The price of gold has taken a hit in the last few weeks dipping down to the $1,500’s. If you own gold and silver as ‘a put option on the financial system’ this temporary dip is of little concern, what you own is real money. And this week Patrick Barron explained why it is the dollar and not gold that is overvalued.

“The problem with comparing the price of gold in dollar terms today and its price in the past is that it ignores dollar inflation.  The price of gold today is around $1,600 per ounce.”

“In December 1980 the CPI stood at 86.3.  In January 2013 it was 230.3. (This is hardly believable; i.e., that prices have gone up only 2.7 times since 1980.)  Nevertheless, adjusting for the CPI increase since 1980, the price of gold today should be $1,633…about where it is right now.”

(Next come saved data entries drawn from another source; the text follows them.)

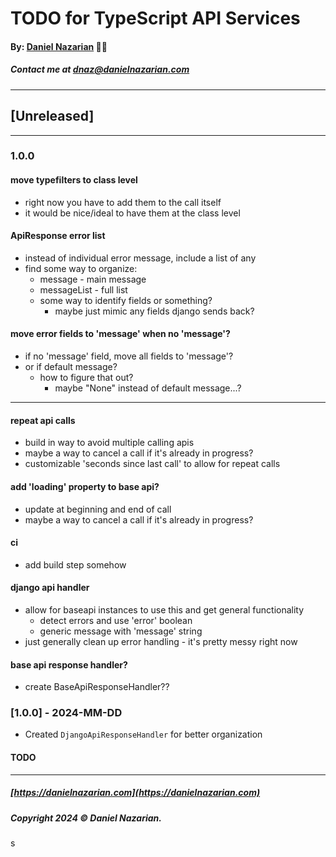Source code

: # TODO for TypeScript API Services
#### By: [Daniel Nazarian](https://danielnazarian) 🐧👹
##### Contact me at <dnaz@danielnazarian.com>

-------------------------------------------------------
## [Unreleased]
-----
### 1.0.0


#### move typefilters to class level
- right now you have to add them to the call itself
- it would be nice/ideal to have them at the class level



#### ApiResponse error list
- instead of individual error message, include a list of any
- find some way to organize:
  - message - main message
  - messageList - full list
  - some way to identify fields or something?
    - maybe just mimic any fields django sends back?


#### move error fields to 'message' when no 'message'?
- if no 'message' field, move all fields to 'message'?
- or if default message?
  - how to figure that out?
    - maybe "None" instead of default message...?

    
---


#### repeat api calls
- build in way to avoid multiple calling apis
- maybe a way to cancel a call if it's already in progress?
- customizable 'seconds since last call' to allow for repeat calls


#### add 'loading' property to base api?
- update at beginning and end of call
- maybe a way to cancel a call if it's already in progress?



#### ci
- add build step somehow


#### django api handler
- allow for baseapi instances to use this and get general functionality
  - detect errors and use 'error' boolean
  - generic message with 'message' string
- just generally clean up error handling - it's pretty messy right now




#### base api response handler?
- create BaseApiResponseHandler??



### [1.0.0] - 2024-MM-DD
- Created `DjangoApiResponseHandler` for better organization
#### TODO

-------------------------------------------------------

##### [https://danielnazarian.com](https://danielnazarian.com)
##### Copyright 2024 © Daniel Nazarian.
s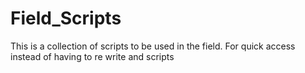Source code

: # Field_Scripts


This is a collection of scripts to be used in the field. For quick access instead of having to re write and scripts
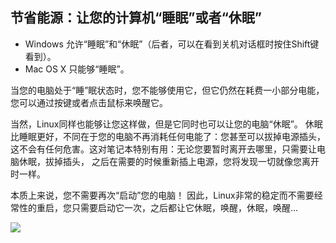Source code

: 



<h2>节省能源：让您的计算机“睡眠”或者“休眠”</h2>

<ul>
<li>Windows 允许“睡眠”和“休眠”（后者，可以在看到关机对话框时按住Shift键看到）。</li>
<li>Mac OS X 只能够“睡眠”。</li>
</ul>

当您的电脑处于“睡”眠状态时，您不能够使用它，但它仍然在耗费一小部分电能，
您可以通过按键或者点击鼠标来唤醒它。

当然，Linux同样也能够让您这样做，但是它同时也可以让您的电脑“休眠”。
休眠比睡眠更好，不同在于您的电脑不再消耗任何电能了：您甚至可以拔掉电源插头，
这不会有任何危害。这对笔记本特别有用：无论您要暂时离开去哪里，只需要让电脑休眠，拔掉插头，
之后在需要的时候重新插上电源，您将发现一切就像您离开时一样。

本质上来说，您不需要再次“启动”您的电脑！
因此，Linux非常的稳定而不需要经常性的重启，您只需要启动它一次，之后都让它休眠，唤醒，休眠，唤醒...

<img src="Images/suspend_hibernate_thumb.png" />




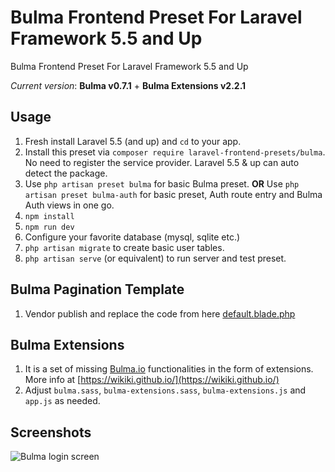 # Bulma Frontend Preset For Laravel Framework 5.5 and Up

Bulma Frontend Preset For Laravel Framework 5.5 and Up

*Current version*: **Bulma v0.7.1** + **Bulma Extensions v2.2.1**


## Usage
1. Fresh install Laravel 5.5 (and up) and `cd` to your app.
2. Install this preset via `composer require laravel-frontend-presets/bulma`. No need to register the service provider. Laravel 5.5 & up can auto detect the package.
3. Use `php artisan preset bulma` for basic Bulma preset. **OR** Use `php artisan preset bulma-auth` for basic preset, Auth route entry and Bulma Auth views in one go.
4. `npm install`
5. `npm run dev`
6. Configure your favorite database (mysql, sqlite etc.)
7. `php artisan migrate` to create basic user tables.
8. `php artisan serve` (or equivalent) to run server and test preset.

## Bulma Pagination Template
1. Vendor publish and replace the code from here [default.blade.php](https://gist.github.com/Laraveldeep/0797c5a4079e3a2a0ba5b2b0e98f0357)

## Bulma Extensions
1. It is a set of missing [Bulma.io](https://bulma.io/) functionalities in the form of extensions. More info at [https://wikiki.github.io/](https://wikiki.github.io/)
2. Adjust `bulma.sass`, `bulma-extensions.sass`, `bulma-extensions.js` and `app.js` as needed.

## Screenshots
![Bulma login screen](/screenshots/bulma_login_screen.jpg)
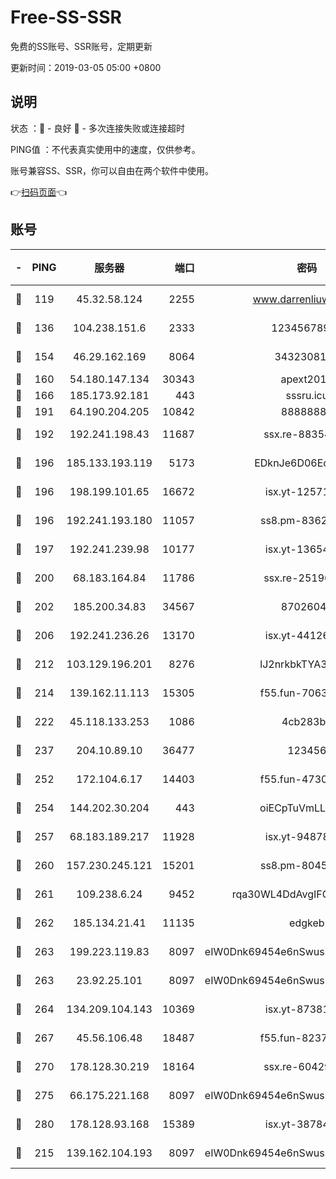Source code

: # Free-SS-SSR

免费的SS账号、SSR账号，定期更新

更新时间：2019-03-05 05:00 +0800

## 说明

状态     ：🙂 - 良好 🙁 - 多次连接失败或连接超时

PING值   ：不代表真实使用中的速度，仅供参考。

账号兼容SS、SSR，你可以自由在两个软件中使用。

👉[扫码页面](https://liesauer.github.io/free-ss-ssr.github.io/)👈

## 账号

|-|PING|服务器|端口|密码|加密方式|区域|
|:----:|:----:|:-----:|-----:|:----:|:----:|:----:|
|🙂|119|45.32.58.124|2255|www.darrenliuwei.com|aes-256-cfb|JP|
|🙂|136|104.238.151.6|2333|12345678900|aes-256-cfb|JP|
|🙂|154|46.29.162.169|8064|3432308177|aes-256-cfb|RU|
|🙂|160|54.180.147.134|30343|apext2019|chacha20|KR|
|🙂|166|185.173.92.181|443|sssru.icu|rc4-md5|RU|
|🙂|191|64.190.204.205|10842|88888888|rc4-md5|US|
|🙂|192|192.241.198.43|11687|ssx.re-88354290|aes-256-cfb|US|
|🙂|196|185.133.193.119|5173|EDknJe6D06EoWDaw|aes-256-cfb|US|
|🙂|196|198.199.101.65|16672|isx.yt-12571443|aes-256-cfb|US|
|🙂|196|192.241.193.180|11057|ss8.pm-83620677|aes-256-cfb|US|
|🙂|197|192.241.239.98|10177|isx.yt-13654380|aes-256-cfb|US|
|🙂|200|68.183.164.84|11786|ssx.re-25196932|aes-256-cfb|US|
|🙂|202|185.200.34.83|34567|87026045|aes-256-cfb|US|
|🙂|206|192.241.236.26|13170|isx.yt-44126456|aes-256-cfb|US|
|🙂|212|103.129.196.201|8276|lJ2nrkbkTYA30wv0|aes-256-cfb|US|
|🙂|214|139.162.11.113|15305|f55.fun-70630978|aes-256-cfb|SG|
|🙂|222|45.118.133.253|1086|4cb283b8|aes-256-cfb|SG|
|🙂|237|204.10.89.10|36477|123456|aes-256-cfb|US|
|🙂|252|172.104.6.17|14403|f55.fun-47304627|aes-256-cfb|US|
|🙂|254|144.202.30.204|443|oiECpTuVmLLxk4Ts|aes-256-cfb|US|
|🙂|257|68.183.189.217|11928|isx.yt-94878692|aes-256-cfb|SG|
|🙂|260|157.230.245.121|15201|ss8.pm-80454151|aes-256-cfb|SG|
|🙂|261|109.238.6.24|9452|rqa30WL4DdAvgIFG6Fs3znzTa|aes-256-cfb|FR|
|🙂|262|185.134.21.41|11135|edgkeb|aes-256-cfb|GB|
|🙂|263|199.223.119.83|8097|eIW0Dnk69454e6nSwuspv9DmS201tQ0D|aes-256-cfb|US|
|🙂|263|23.92.25.101|8097|eIW0Dnk69454e6nSwuspv9DmS201tQ0D|aes-256-cfb|US|
|🙂|264|134.209.104.143|10369|isx.yt-87381923|aes-256-cfb|SG|
|🙂|267|45.56.106.48|18487|f55.fun-82379795|aes-256-cfb|US|
|🙂|270|178.128.30.219|18164|ssx.re-60429944|aes-256-cfb|SG|
|🙂|275|66.175.221.168|8097|eIW0Dnk69454e6nSwuspv9DmS201tQ0D|aes-256-cfb|US|
|🙂|280|178.128.93.168|15389|isx.yt-38784218|aes-256-cfb|SG|
|🙂|215|139.162.104.193|8097|eIW0Dnk69454e6nSwuspv9DmS201tQ0D|aes-256-cfb|JP|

“But now let’s look at inflation of the money supply.  In 1980 M1 was $.420 trillion and M2 was $1.605 trillion.  As of January 2013, M1 is $2.470 trillion and M2 is $10.445 trillion.  So, taking into account the great inflation in M1 and M2, the price of gold should be either $3,600 per ounce (M1 equivalence) or $3,983 per ounce (M2 equivalence) for the price of gold, IN DOLLAR TERMS, to match its price at year end 1980.”

“Another way to look at the relationship between the dollar price of gold and dollar inflation is to calculate gold’s dollar coverage price; i.e., for the Fed, which owns 262 million ounces of gold, to back the dollar in gold and make it truly redeemable, it would be forced to set the price at either $9,427 per ounce (M1) or $39,866 per ounce (M2).  In other words, at any lower price the Fed would not be able to redeem all of its dollars.”